Despite these “limitations” of second-language-acquisition research, the findings can be insightful for the uninitiated. Lightbown suggests that the research is useful for teacher education and for the evaluation of particular pedagogical methods. Some of its fundamental findings can lead language teachers to ask more knowledgeable questions about their work, to make informed judgments about the claims advanced by those advocating specific techniques or methods, and to develop a research agenda for language pedagogy.

In this paper I detail six major findings that should be of interest to all language teachers. They are meant not to provide an exhaustive account of the research in the field but rather to indicate what is known about acquiring the grammatical properties of a second language. 1 Subsequently, in part 2 of this paper (to be published in the Spring 1992 issue of the Bulletin ), I examine the issue of explicit grammar instruction.

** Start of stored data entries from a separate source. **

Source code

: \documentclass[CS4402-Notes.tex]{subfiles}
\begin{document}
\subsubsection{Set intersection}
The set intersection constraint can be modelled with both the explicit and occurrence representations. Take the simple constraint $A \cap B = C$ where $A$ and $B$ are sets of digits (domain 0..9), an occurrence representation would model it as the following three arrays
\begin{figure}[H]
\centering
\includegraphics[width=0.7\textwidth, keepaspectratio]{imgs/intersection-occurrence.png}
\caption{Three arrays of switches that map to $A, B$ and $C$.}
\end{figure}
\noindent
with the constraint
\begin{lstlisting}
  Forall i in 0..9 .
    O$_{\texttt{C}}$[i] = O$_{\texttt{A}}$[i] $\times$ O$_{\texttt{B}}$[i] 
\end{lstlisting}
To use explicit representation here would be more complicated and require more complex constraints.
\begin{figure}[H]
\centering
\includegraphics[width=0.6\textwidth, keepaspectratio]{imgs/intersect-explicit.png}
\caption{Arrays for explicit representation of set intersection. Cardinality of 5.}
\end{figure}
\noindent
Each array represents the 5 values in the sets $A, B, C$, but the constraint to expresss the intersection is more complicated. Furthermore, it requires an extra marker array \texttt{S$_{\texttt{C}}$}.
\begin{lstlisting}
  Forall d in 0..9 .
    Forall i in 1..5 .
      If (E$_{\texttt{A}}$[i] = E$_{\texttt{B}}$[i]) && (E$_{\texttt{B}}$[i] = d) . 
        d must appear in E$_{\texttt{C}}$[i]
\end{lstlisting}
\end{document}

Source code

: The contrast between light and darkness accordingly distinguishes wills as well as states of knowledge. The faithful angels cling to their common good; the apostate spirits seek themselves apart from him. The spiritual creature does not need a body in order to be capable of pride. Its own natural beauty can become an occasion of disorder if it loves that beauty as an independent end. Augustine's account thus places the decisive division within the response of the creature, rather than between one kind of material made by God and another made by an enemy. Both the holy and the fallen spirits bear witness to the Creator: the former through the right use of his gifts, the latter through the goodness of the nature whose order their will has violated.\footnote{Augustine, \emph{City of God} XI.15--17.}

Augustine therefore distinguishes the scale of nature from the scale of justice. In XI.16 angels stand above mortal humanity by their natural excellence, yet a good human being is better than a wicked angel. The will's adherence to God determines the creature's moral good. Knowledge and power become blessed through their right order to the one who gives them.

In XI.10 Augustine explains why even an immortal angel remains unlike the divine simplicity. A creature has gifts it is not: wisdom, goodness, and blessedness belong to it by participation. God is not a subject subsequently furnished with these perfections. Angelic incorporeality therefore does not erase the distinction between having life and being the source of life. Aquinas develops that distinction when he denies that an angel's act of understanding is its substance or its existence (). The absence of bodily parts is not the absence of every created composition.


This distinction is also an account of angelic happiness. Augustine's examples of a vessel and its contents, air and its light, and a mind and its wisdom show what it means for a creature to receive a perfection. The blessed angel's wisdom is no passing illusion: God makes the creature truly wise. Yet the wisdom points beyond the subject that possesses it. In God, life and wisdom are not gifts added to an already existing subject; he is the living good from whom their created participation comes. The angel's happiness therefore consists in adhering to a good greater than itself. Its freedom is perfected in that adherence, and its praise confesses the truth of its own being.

Finding 1. Learners of a second language tend to pass through certain transitional stages or sequences in acquiring syntax.

It is now fairly well documented in the research that learners of English as a second language generally go through certain stages of development en route to native-like use of a given structure. Stages have been identified for syntactic phenomena such as negation, WH -question formation (i.e., interrogatives), and WH -embedding (i.e., questions in indirect discourse) and for morphological phenomena such as plural formation, reflexives, and present-tense inflection. These stages, evidenced in many learners regardless of their learning environment or first-language background, suggest some universal tendencies in acquiring particular syntactic constructions over time. For example, in the acquisition of negation, the following stages of development are common among ESL learners, in and out of the classroom (taken from Ellis, Understanding ):

  1. The negative particle is externally attached to a declarative nucleus (e.g., No + you going here = No you going here ).
  2. Sometime later, internal negation develops; that is, the negative particle is found within the declarative nucleus (e.g., I no can swim ). Don't may appear as an unanalyzed unit 2 functioning as just another negative particle (e.g., I don't can do this ).
  3. There is evidence of the attachment of the negative particle to some modals (e.g., I can't play this one ). These “negated modals,” however, may still be unanalyzed units.
  4. The target-language rule is reached; that is, auxiliaries are now part of the learner's linguistic system and work in conjunction with negation (e.g., He doesn't know anything ). A few mistakes are still evident (e.g., I didn't said it ).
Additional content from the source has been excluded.